Exercise: Only an exact retyping of all the entries counts as an answer.

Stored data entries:
################
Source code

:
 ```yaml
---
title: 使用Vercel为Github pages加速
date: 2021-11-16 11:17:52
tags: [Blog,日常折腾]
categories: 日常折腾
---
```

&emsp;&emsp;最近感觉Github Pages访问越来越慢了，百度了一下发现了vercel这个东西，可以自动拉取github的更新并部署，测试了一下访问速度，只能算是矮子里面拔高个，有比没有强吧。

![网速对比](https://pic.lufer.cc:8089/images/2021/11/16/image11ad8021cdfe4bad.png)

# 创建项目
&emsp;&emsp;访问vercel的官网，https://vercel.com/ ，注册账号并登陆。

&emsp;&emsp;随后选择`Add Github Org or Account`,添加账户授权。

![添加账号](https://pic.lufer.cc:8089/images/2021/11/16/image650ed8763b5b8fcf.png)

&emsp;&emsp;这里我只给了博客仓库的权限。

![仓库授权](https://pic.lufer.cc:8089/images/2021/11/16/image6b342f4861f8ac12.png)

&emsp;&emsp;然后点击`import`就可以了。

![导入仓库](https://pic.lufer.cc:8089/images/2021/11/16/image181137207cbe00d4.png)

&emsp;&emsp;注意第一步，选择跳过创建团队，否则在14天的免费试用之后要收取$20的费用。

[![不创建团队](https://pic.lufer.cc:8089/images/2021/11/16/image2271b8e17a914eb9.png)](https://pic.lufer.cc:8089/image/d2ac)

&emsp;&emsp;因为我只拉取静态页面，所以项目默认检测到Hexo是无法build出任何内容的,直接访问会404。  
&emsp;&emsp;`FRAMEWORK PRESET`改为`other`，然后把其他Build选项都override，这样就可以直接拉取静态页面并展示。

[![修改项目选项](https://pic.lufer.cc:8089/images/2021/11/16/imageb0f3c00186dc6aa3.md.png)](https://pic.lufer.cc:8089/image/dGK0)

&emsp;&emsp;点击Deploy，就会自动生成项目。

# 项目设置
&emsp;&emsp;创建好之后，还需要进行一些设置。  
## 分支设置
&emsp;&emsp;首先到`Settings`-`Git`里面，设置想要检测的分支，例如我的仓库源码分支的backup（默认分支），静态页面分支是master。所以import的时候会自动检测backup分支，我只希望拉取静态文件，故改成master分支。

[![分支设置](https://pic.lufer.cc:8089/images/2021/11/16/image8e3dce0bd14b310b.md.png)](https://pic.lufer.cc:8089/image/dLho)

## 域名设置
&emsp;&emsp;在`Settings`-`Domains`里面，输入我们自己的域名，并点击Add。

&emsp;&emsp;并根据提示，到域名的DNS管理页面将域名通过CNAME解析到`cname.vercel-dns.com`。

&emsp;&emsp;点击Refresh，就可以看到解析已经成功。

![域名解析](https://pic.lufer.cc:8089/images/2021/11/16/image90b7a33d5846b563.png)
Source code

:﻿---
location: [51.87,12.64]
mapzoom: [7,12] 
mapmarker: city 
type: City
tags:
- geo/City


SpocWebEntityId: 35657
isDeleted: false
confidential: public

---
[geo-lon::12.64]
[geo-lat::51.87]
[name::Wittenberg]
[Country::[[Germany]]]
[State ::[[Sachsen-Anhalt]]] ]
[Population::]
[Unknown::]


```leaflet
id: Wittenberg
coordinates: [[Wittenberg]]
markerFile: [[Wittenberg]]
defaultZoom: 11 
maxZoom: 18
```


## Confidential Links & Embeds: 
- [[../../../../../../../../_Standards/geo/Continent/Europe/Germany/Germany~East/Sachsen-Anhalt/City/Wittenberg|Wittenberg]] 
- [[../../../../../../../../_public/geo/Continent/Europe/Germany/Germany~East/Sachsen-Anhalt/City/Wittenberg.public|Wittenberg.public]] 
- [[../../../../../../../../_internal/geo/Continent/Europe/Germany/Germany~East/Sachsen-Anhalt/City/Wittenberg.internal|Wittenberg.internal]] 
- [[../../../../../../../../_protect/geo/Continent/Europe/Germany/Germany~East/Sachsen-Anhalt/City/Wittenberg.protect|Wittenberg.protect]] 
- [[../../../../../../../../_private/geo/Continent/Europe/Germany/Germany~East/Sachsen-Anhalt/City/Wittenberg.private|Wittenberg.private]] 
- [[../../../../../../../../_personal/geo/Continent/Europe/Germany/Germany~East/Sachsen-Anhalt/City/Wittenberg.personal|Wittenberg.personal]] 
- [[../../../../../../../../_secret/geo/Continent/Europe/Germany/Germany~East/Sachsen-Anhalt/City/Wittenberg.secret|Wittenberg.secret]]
################
Result of the task:
Source code

:
 ```yaml
---
title: 使用Vercel为Github pages加速
date: 2021-11-16 11:17:52
tags: [Blog,日常折腾]
categories: 日常折腾
---
```

&emsp;&emsp;最近感觉Github Pages访问越来越慢了，百度了一下发现了vercel这个东西，可以自动拉取github的更新并部署，测试了一下访问速度，只能算是矮子里面拔高个，有比没有强吧。

![网速对比](https://pic.lufer.cc:8089/images/2021/11/16/image11ad8021cdfe4bad.png)

# 创建项目
&emsp;&emsp;访问vercel的官网，https://vercel.com/ ，注册账号并登陆。

&emsp;&emsp;随后选择`Add Github Org or Account`,添加账户授权。

![添加账号](https://pic.lufer.cc:8089/images/2021/11/16/image650ed8763b5b8fcf.png)

&emsp;&emsp;这里我只给了博客仓库的权限。

![仓库授权](https://pic.lufer.cc:8089/images/2021/11/16/image6b342f4861f8ac12.png)

&emsp;&emsp;然后点击`import`就可以了。

![导入仓库](https://pic.lufer.cc:8089/images/2021/11/16/image181137207cbe00d4.png)

&emsp;&emsp;注意第一步，选择跳过创建团队，否则在14天的免费试用之后要收取$20的费用。

[![不创建团队](https://pic.lufer.cc:8089/images/2021/11/16/image2271b8e17a914eb9.png)](https://pic.lufer.cc:8089/image/d2ac)

&emsp;&emsp;因为我只拉取静态页面，所以项目默认检测到Hexo是无法build出任何内容的,直接访问会404。  
&emsp;&emsp;`FRAMEWORK PRESET`改为`other`，然后把其他Build选项都override，这样就可以直接拉取静态页面并展示。

[![修改项目选项](https://pic.lufer.cc:8089/images/2021/11/16/imageb0f3c00186dc6aa3.md.png)](https://pic.lufer.cc:8089/image/dGK0)

&emsp;&emsp;点击Deploy，就会自动生成项目。

# 项目设置
&emsp;&emsp;创建好之后，还需要进行一些设置。  
## 分支设置
&emsp;&emsp;首先到`Settings`-`Git`里面，设置想要检测的分支，例如我的仓库源码分支的backup（默认分支），静态页面分支是master。所以import的时候会自动检测backup分支，我只希望拉取静态文件，故改成master分支。

[![分支设置](https://pic.lufer.cc:8089/images/2021/11/16/image8e3dce0bd14b310b.md.png)](https://pic.lufer.cc:8089/image/dLho)

## 域名设置
&emsp;&emsp;在`Settings`-`Domains`里面，输入我们自己的域名，并点击Add。

&emsp;&emsp;并根据提示，到域名的DNS管理页面将域名通过CNAME解析到`cname.vercel-dns.com`。

&emsp;&emsp;点击Refresh，就可以看到解析已经成功。

![域名解析](https://pic.lufer.cc:8089/images/2021/11/16/image90b7a33d5846b563.png)
Source code

:﻿---
location: [51.87,12.64]
mapzoom: [7,12] 
mapmarker: city 
type: City
tags:
- geo/City


SpocWebEntityId: 35657
isDeleted: false
confidential: public

---
[geo-lon::12.64]
[geo-lat::51.87]
[name::Wittenberg]
[Country::[[Germany]]]
[State ::[[Sachsen-Anhalt]]] ]
[Population::]
[Unknown::]


```leaflet
id: Wittenberg
coordinates: [[Wittenberg]]
markerFile: [[Wittenberg]]
defaultZoom: 11 
maxZoom: 18
```


## Confidential Links & Embeds: 
- [[../../../../../../../../_Standards/geo/Continent/Europe/Germany/Germany~East/Sachsen-Anhalt/City/Wittenberg|Wittenberg]] 
- [[../../../../../../../../_public/geo/Continent/Europe/Germany/Germany~East/Sachsen-Anhalt/City/Wittenberg.public|Wittenberg.public]] 
- [[../../../../../../../../_internal/geo/Continent/Europe/Germany/Germany~East/Sachsen-Anhalt/City/Wittenberg.internal|Wittenberg.internal]] 
- [[../../../../../../../../_protect/geo/Continent/Europe/Germany/Germany~East/Sachsen-Anhalt/City/Wittenberg.protect|Wittenberg.protect]] 
- [[../../../../../../../../_private/geo/Continent/Europe/Germany/Germany~East/Sachsen-Anhalt/City/Wittenberg.private|Wittenberg.private]] 
- [[../../../../../../../../_personal/geo/Continent/Europe/Germany/Germany~East/Sachsen-Anhalt/City/Wittenberg.personal|Wittenberg.personal]] 
- [[../../../../../../../../_secret/geo/Continent/Europe/Germany/Germany~East/Sachsen-Anhalt/City/Wittenberg.secret|Wittenberg.secret]]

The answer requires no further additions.